In [None]:
// Kotlin Regex Basics — quick tutorial with runnable examples
// This notebook shows the essentials of using regular expressions in Kotlin
// using the Regex class and top-level regex helpers.


In [None]:
// 1) Creating Regex and simple matching

// You can use a string pattern to create a Regex.
val digits = Regex("\\d+") // one or more digits

println(digits.containsMatchIn("abc123xyz")) // true — any match anywhere
println(digits.matches("123"))               // true — full string must match
println(digits.matches("a123"))              // false — not a full match

// Kotlin also offers Regex.matchEntire which returns a MatchResult? for full match
println(digits.matchEntire("123") != null)   // true
println(digits.matchEntire("a123") != null)  // false


In [None]:
// 2) Escaping patterns: regular vs raw strings

// In normal strings, backslashes must be escaped ("\\d").
val wordNormal = Regex("\\w+")

// In raw strings (triple quotes), you can write patterns without escaping backslashes.
val wordRaw = Regex("""\w+""")

println(wordNormal.containsMatchIn("hello_world")) // true
println(wordRaw.containsMatchIn("hello-world"))    // true (matches letters/digits/_)


In [None]:
// 3) Character classes and ranges
// [] defines a set of characters; use - for ranges.
val vowels = Regex("[aeiou]")
println(vowels.findAll("education").count()) // number of vowel matches

// Predefined classes (Java-style):
// \d digits, \D non-digits, \w word chars [A-Za-z0-9_], \W non-word, \s whitespace, \S non-whitespace
println(Regex("\\s+").replace("a\t b\n c", " ")) // normalize whitespace to single spaces


In [None]:
// 4) Quantifiers
// ? 0 or 1, * 0+, + 1+, {m}, {m,}, {m,n}
println(Regex("colou?r").find("color, colour").let { it?.value }) // "color" (first match)
println(Regex("colou?r").findAll("color, colour").map { it.value }.toList()) // [color, colour]

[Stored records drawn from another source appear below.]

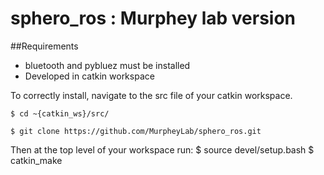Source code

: # sphero_ros : Murphey lab version
##Requirements
 - bluetooth and pybluez must be installed
 - Developed in catkin workspace

To correctly install, navigate to the src file of your catkin workspace.

    $ cd ~{catkin_ws}/src/

    $ git clone https://github.com/MurpheyLab/sphero_ros.git

Then at the top level of your workspace run: 
    $ source devel/setup.bash
    $ catkin_make




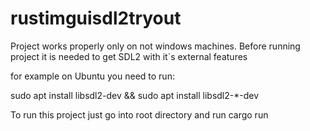 # rustimguisdl2tryout

Project works properly only on not windows machines.
Before running project it is needed to get SDL2 with it`s external features

for example on Ubuntu you need to run:

sudo apt install libsdl2-dev && sudo apt install libsdl2-*-dev

To run this project just go into root directory and run cargo run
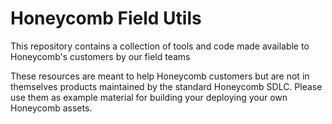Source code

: # Honeycomb Field Utils

This repository contains a collection of tools and code made available to Honeycomb's customers by our field teams

These resources are meant to help Honeycomb customers but are not in themselves products maintained by the standard Honeycomb SDLC.  Please use them as example material for building your deploying your own Honeycomb assets.
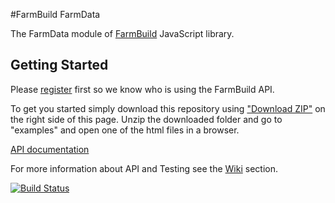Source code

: #FarmBuild FarmData

The FarmData module of
<a href="https://github.com/FarmBuild" target="_blank">FarmBuild</a>
JavaScript library.

## Getting Started
Please <a href="https://farmbuild-user.agriculture.vic.gov.au">register</a> first so we know who is using the FarmBuild API.

To get you started simply download this repository using <a href="https://github.com/FarmBuild/farmbuild-farmdata/archive/master.zip" target="_blank">"Download ZIP"</a> on the right side of this page. Unzip the downloaded folder and go to "examples" and open one of the html files in a browser.

<a href="https://rawgit.com/FarmBuild/farmbuild-farmdata/master/docs/farmbuild-farmdata/1.0.57/index.html" target="_blank">API documentation</a>

For more information about API and Testing see the [Wiki](https://github.com/FarmBuild/farmbuild-farmdata/wiki) section.

[![Build Status](https://api.travis-ci.org/FarmBuild/farmbuild-farmdata.svg?branch=master)](https://travis-ci.org/FarmBuild/farmbuild-farmdata)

println(Regex("a{2,4}").findAll("a aa aaa aaaa aaaaa").map { it.value }.toList()) // [aa, aaa, aaaa, aaaa]


In [None]:
// 5) Anchors and boundaries
// ^ start of string, $ end of string, \b word boundary, \B non-boundary
println(Regex("^hello").containsMatchIn("hello world")) // true
println(Regex("world$").containsMatchIn("hello world")) // true
println(Regex("\\bcat\\b").containsMatchIn("the cat sat")) // true
println(Regex("\\bcat\\b").containsMatchIn("concatenate")) // false


In [None]:
// 6) Finding matches and inspecting groups
val sku = Regex("(\\w+)-(\\d+)")
val text = "item-123 and tool-42"

val first = sku.find(text)
println(first?.value)              // item-123
println(first?.groups?.get(1)?.value) // group 1: item
println(first?.groups?.get(2)?.value) // group 2: 123

// Iterate all matches
for (m in sku.findAll(text)) {
    println("${m.value} -> g1=${m.groups[1]?.value}, g2=${m.groups[2]?.value}")
}

// Destructure captured groups conveniently
val (name, id) = sku.find("gadget-9000")!!.destructured
println("name=$name id=$id")


In [None]:
// 7) Named groups (Java/Kotlin support) and access
val person = Regex("(?<first>[A-Z][a-z]+)\\s+(?<last>[A-Z][a-z]+)")
val pm = person.find("Ada Lovelace")
println(pm?.groups?.get("first")?.value) // Ada
println(pm?.groups?.get("last")?.value)  // Lovelace


In [None]:
// 8) Replacing text
val sentence = "Contact me at john.doe@example.com or jane@example.org"
val email = Regex("[A-Za-z0-9._%+-]+@[A-Za-z0-9.-]+\\.[A-Za-z]{2,}")

// Replace with constant
println(email.replace(sentence, "<redacted>"))

// Replace with transform lambda — you can use groups to customize the output
val masked = email.replace(sentence) { mr ->
    val full = mr.value
    val at = full.indexOf('@')
    val local = full.substring(0, at)
    val domain = full.substring(at + 1)
    val keep = local.take(2)
    "$keep***@${domain}"
}
println(masked)


In [None]:
// 9) Splitting strings with regex
println(Regex("[,;\\s]+").split("a, b; c   d")) // [a, b, c, d]


In [None]:
// 10) Flags (RegexOption)
// IGNORE_CASE, MULTILINE (^/$ match line starts/ends), DOT_MATCHES_ALL (. matches newline)
val ci = Regex("hello", setOf(RegexOption.IGNORE_CASE))
println(ci.containsMatchIn("HeLLo world")) // true

val multiline = Regex("^\\w+", setOf(RegexOption.MULTILINE))
println(multiline.findAll("alpha\nbeta\ngamma").map { it.value }.toList()) // [alpha, beta, gamma]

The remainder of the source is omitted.